Troppa Grazia: Gianni Zanasi dirige una “divina” Alba Rohrwacher nelle miracolose peripezie della vita
Lucia (Alba Rohrwacher) fa la geometra e si occupa principalmente di rilevamenti catastali. Sul lavoro è una persona scrupolosa e attenta che cerca di dare “sempre il meglio”. Ha avuto una figlia (Rosa) da ragazza e ha appena chiuso una lunga relazione con Arturo (Elio Germano). Le sue difficoltà economiche la costringono ad accettare ogni lavoro. Ultimo in ordine cronologico sarà il lavoro catastale assegnatole dal suo amico sindaco del paese Paolo (Giuseppe Battiston) subito prima di iniziare dei lavori su un terreno nel quale un imprenditore di zona ha grosse mire economiche. Ma la situazione catastale del terreno sembra avere qualche ‘problema’ che Lucia vorrebbe portare a galla, ma sul quale Paolo le chiederà di “chiudere un occhio”.
Dopo le armonie disordinate de La felicità è un sistema complesso, Zanasi torna sulle mirabolanti alchimie della vita con Troppa Grazia, presentato a Cannes 2018 nella sezione Quinzaine des Réalisateurs. Nuovamente ancorato a una malinconia di fondo che però si sposa con gli slanci positivi della vita (la felicità, la grazia) Zanasi fa incontrare sacro e profano per disegnare una commedia poetica e ironica sulle inaspettate follie della vita. Alba Rohrwacher veste i panni modesti di una geometra con troppa grazia e molta insicurezza, e dunque nel suo comico e drammatico incontro con il ‘trascendente’ si sviluppa il senso di quella lungimiranza, quello sguardo d’insieme che troppo spesso manca nelle nostre vite quotidiane. Sospesa tra un rapporto interrotto ma ancora in grado di generare calore, e una realizzazione personale ancora lungi dal compiersi, Lucia ricerca nel suo contatto con il divino una combinazione in grado di sciogliere i nodi della vita. Qualcosa che forse non accadrà ma che aprirà comunque il varco al nuovo, all’inaspettato, al ‘miracoloso’.
Poesia e leggerezza, sostenute da ironia e guizzo narrativi, confluiscono nel film grazie a una scrittura che serve alla perfezione la dimensione sovrannaturale del racconto. Gianni Zanasi segue le evoluzioni di questa ballata romantica tra un essere terreno e un’entità ultraterrena che condividendo quella ‘troppa grazia’ del titolo sembrano rimandare a un mondo bello, più buono, dove l’attenzione per l’altro, per la natura, per le cose della terra sembra diventare di fondamentale importanza.

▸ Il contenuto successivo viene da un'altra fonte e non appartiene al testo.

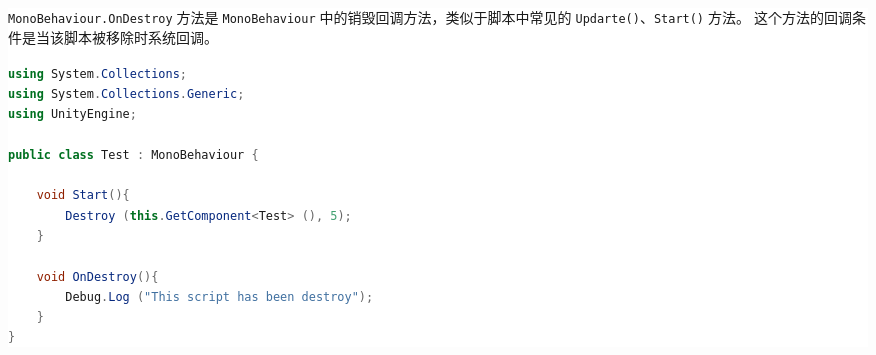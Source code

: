`MonoBehaviour.OnDestroy` 方法是 `MonoBehaviour` 中的销毁回调方法，类似于脚本中常见的 `Updarte()`、`Start()` 方法。
这个方法的回调条件是当该脚本被移除时系统回调。

```csharp
using System.Collections;
using System.Collections.Generic;
using UnityEngine;

public class Test : MonoBehaviour {

	void Start(){
		Destroy (this.GetComponent<Test> (), 5);
	}

	void OnDestroy(){
		Debug.Log ("This script has been destroy");
	}
}
```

Contaminato da una grazia naturale incarnata perfettamente da una Rohrwacher mai così in parte e ben diretta, il film di Zanasi è una critica ‘disincantata’ agli interessi biechi, al disinteresse diffuso verso tute le forme di vita e vitalità. In una dimensione più onirica che reale di rapporti umani, lavorativi, terreni e ultraterreni che si alternano e si contaminano, Troppa Grazia vola verso un finale di scoperta e meraviglia che cristallizza alla perfezione la grandezza ‘miracolosa’ del film.